Restate, word for word, each entry that follows, but skip its pictures.
============
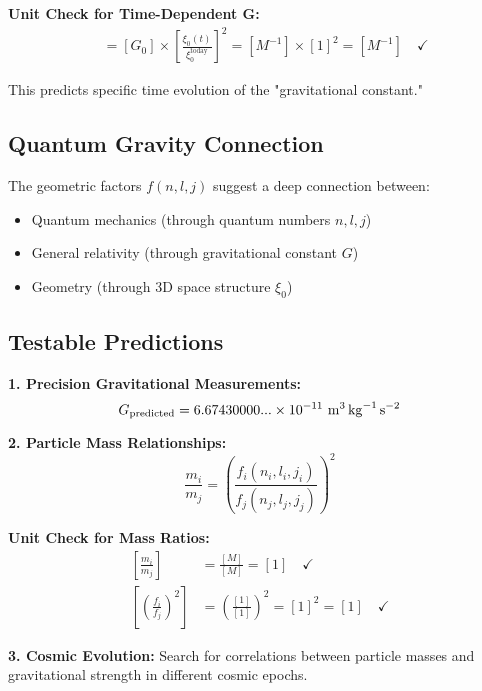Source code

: \documentclass[12pt,a4paper]{article}
\newcommand{\xifunc}{f(n,l,j)}
\theoremstyle{definition}
\begin{document}
	 
		\textbf{Unit Check for Time-Dependent G:}
		\begin{align}
			[G(t)] &= [G_0] \times \left[\frac{\xi_0(t)}{\xi_0^{\text{today}}}\right]^2 = [M^{-1}] \times [1]^2 = [M^{-1}] \quad \checkmark
		\end{align}
	 
	
	This predicts specific time evolution of the "gravitational constant."
	
	\subsection{Quantum Gravity Connection}
	
	The geometric factors $\xifunc$ suggest a deep connection between:
	\begin{itemize}
		\item Quantum mechanics (through quantum numbers $n,l,j$)
		\item General relativity (through gravitational constant $G$)
		\item Geometry (through 3D space structure $\xi_0$)
	\end{itemize}
	
	\subsection{Testable Predictions}
	
	\textbf{1. Precision Gravitational Measurements:}
	\begin{equation}
		G_{\text{predicted}} = 6.67430000... \times 10^{-11} \text{ \si{\metre\cubed\per\kilogram\per\second\squared}}
	\end{equation}
	
	\textbf{2. Particle Mass Relationships:}
	\begin{equation}
		\frac{m_i}{m_j} = \left(\frac{f_i(n_i,l_i,j_i)}{f_j(n_j,l_j,j_j)}\right)^2
	\end{equation}
	
	 
		\textbf{Unit Check for Mass Ratios:}
		\begin{align}
			\left[\frac{m_i}{m_j}\right] &= \frac{[M]}{[M]} = [1] \quad \checkmark \\
			\left[\left(\frac{f_i}{f_j}\right)^2\right] &= \left(\frac{[1]}{[1]}\right)^2 = [1]^2 = [1] \quad \checkmark
		\end{align}
	 
	
	\textbf{3. Cosmic Evolution:}
	Search for correlations between particle masses and gravitational strength in different cosmic epochs.
	
\end{document}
============
### [Answer]
Source code

: \documentclass[12pt,a4paper]{article}
\newcommand{\xifunc}{f(n,l,j)}
\theoremstyle{definition}
\begin{document}
	 
		\textbf{Unit Check for Time-Dependent G:}
		\begin{align}
			[G(t)] &= [G_0] \times \left[\frac{\xi_0(t)}{\xi_0^{\text{today}}}\right]^2 = [M^{-1}] \times [1]^2 = [M^{-1}] \quad \checkmark
		\end{align}
	 
	
	This predicts specific time evolution of the "gravitational constant."
	
	\subsection{Quantum Gravity Connection}
	
	The geometric factors $\xifunc$ suggest a deep connection between:
	\begin{itemize}
		\item Quantum mechanics (through quantum numbers $n,l,j$)
		\item General relativity (through gravitational constant $G$)
		\item Geometry (through 3D space structure $\xi_0$)
	\end{itemize}
	
	\subsection{Testable Predictions}
	
	\textbf{1. Precision Gravitational Measurements:}
	\begin{equation}
		G_{\text{predicted}} = 6.67430000... \times 10^{-11} \text{ \si{\metre\cubed\per\kilogram\per\second\squared}}
	\end{equation}
	
	\textbf{2. Particle Mass Relationships:}
	\begin{equation}
		\frac{m_i}{m_j} = \left(\frac{f_i(n_i,l_i,j_i)}{f_j(n_j,l_j,j_j)}\right)^2
	\end{equation}
	
	 
		\textbf{Unit Check for Mass Ratios:}
		\begin{align}
			\left[\frac{m_i}{m_j}\right] &= \frac{[M]}{[M]} = [1] \quad \checkmark \\
			\left[\left(\frac{f_i}{f_j}\right)^2\right] &= \left(\frac{[1]}{[1]}\right)^2 = [1]^2 = [1] \quad \checkmark
		\end{align}
	 
	
	\textbf{3. Cosmic Evolution:}
	Search for correlations between particle masses and gravitational strength in different cosmic epochs.
	
\end{document}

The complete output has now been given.